INVESTIGATIONS by the Office of the Ombud for Financial Services Providers (Fais Ombud) into the activities of Sharemax Investments found that investors’ money was used to buy “empty firms with no value” from Sharemax.

Fais Ombud Noluntu Bam said on Friday that it had also found that the promoters and the directors of the many companies involved in the group as well as the administrators were “substantially the same people”.

Investors were also “duped” into believing the Public Property Syndication Association would provide protection and money raised from investors through public companies was loaned to private entities without any due diligence on the firms and their ability to repay the loans, it said.

Business Report earlier this month reported that the Hawks were investigating allegations of fraud committed by Sharemax and whether the company was operating a pyramid or Ponzi scheme. About 40 000 investors had financed about R4.5 billion in the various schemes promoted and marketed by Sharemax, which, if proven to be illegal and a pyramid scheme, will make it the largest fraud in South African history.

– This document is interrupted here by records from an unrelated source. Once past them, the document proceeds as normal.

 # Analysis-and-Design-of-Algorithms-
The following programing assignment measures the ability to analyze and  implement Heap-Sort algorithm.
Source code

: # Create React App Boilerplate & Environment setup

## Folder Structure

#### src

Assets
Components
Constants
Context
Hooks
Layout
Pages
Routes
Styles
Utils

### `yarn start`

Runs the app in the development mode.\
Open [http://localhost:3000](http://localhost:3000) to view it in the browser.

Bam made the Sharemax comments at the launch of the Fais Ombud’s annual report on Friday when referring to a determination by her office to a complaint lodged by 70-year-old pensioner Elise Barnes against D Risk Financial Consultants and Deeb Risk.

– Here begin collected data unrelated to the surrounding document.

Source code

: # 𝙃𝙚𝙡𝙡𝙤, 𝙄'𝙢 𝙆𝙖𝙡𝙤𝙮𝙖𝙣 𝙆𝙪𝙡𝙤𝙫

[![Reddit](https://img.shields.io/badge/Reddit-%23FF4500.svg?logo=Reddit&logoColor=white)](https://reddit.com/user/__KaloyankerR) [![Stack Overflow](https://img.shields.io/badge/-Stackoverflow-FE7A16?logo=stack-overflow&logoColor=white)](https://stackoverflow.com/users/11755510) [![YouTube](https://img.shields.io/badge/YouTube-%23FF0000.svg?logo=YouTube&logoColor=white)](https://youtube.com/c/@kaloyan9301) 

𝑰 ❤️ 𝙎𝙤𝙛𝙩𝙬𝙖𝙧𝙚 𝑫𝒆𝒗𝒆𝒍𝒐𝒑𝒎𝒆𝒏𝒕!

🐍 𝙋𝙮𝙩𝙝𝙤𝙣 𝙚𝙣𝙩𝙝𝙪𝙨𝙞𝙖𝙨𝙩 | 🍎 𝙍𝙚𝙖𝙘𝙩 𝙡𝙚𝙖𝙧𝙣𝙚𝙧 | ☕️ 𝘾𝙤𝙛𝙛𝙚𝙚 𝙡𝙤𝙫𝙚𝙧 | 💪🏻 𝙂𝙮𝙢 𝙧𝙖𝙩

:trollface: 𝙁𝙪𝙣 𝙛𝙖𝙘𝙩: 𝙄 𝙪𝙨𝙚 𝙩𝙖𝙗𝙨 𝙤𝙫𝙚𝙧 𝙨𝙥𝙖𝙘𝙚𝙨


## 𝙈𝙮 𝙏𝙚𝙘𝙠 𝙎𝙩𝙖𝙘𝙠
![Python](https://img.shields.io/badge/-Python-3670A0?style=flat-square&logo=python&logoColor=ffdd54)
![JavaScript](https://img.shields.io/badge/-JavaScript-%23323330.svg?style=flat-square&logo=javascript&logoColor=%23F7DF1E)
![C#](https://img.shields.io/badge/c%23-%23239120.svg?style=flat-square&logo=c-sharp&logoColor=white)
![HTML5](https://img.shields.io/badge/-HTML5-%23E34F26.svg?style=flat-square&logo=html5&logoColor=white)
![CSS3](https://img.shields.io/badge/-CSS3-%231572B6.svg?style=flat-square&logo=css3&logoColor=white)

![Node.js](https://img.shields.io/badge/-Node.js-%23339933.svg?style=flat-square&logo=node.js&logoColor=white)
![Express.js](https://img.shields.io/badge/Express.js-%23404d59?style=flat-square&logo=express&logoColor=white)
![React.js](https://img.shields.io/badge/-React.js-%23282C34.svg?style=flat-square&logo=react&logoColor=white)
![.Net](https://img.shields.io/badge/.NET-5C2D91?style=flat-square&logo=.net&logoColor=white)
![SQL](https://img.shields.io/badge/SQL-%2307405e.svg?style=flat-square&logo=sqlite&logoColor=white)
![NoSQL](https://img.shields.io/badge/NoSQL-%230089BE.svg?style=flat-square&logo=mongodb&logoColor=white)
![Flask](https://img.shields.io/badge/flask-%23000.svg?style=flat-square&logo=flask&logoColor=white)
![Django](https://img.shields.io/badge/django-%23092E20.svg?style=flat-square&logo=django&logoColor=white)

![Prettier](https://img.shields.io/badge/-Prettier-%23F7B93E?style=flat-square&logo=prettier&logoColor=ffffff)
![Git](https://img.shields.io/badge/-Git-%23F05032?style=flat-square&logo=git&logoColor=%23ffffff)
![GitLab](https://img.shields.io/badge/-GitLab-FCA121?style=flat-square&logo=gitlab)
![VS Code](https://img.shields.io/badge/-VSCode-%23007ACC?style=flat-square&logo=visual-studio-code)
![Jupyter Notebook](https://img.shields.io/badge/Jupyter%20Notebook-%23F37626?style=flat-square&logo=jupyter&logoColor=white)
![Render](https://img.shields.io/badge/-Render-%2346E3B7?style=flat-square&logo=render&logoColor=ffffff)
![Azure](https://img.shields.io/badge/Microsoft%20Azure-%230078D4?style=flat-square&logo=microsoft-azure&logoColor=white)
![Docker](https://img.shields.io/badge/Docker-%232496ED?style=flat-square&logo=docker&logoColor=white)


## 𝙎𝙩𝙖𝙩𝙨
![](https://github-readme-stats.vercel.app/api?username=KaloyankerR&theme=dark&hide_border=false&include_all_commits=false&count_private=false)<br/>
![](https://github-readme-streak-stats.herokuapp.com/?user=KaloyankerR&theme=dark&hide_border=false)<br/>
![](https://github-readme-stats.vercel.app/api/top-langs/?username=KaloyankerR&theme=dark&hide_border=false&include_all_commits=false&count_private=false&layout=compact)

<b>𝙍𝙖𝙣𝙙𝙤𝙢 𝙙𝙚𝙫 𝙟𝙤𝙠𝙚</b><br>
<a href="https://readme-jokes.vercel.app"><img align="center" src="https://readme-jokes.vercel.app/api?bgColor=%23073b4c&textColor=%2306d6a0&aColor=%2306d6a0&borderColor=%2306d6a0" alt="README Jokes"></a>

Barnes invested R1.4 million in Zambezi Retail Park and R400 000 in The Villa on the basis of advice given by Risk, who was ordered by the Fais Ombud to pay Barnes R800 000 in respect of the Zambezi Retail Park investment, the maximum amount for which the Fais Ombud can issue determinations, and the full R400 000 for her investment in The Villa.

Bam said Barnes and several other investors were still waiting for their capital to be repaid.

After a High Court review application instituted by Risk was dismissed with costs, they had heard he had since lodged an appeal with the board of appeal of the Financial Services Board.

There was a substantial rise in the number of new complaints lodged with the Fais Ombud, and that fell within the office’s jurisdiction to 7 944 from 8 821 in the previous year, Bam said, adding that the amount of money it had put back in the hands of consumers increased by 26.8 percent to R44.1m from R34.7m in the previous year.

The past financial year had confirmed fears of “a rise in the number of consumers who put their hard-earned savings into black holes on the basis of lamentably bad advice wrapped in fancy presentations and accompanied by marketing material devoid of any fact, which could enable consumers to make informed decisions”.

She referred to criticism of her office, particularly for rewriting complaints and for not allowing live testimony of witnesses and cross examination of witnesses.

Bam said the courts had ruled that there was nothing unconstitutional or impermissible with the inquisitorial approach adopted by the Fais Ombud.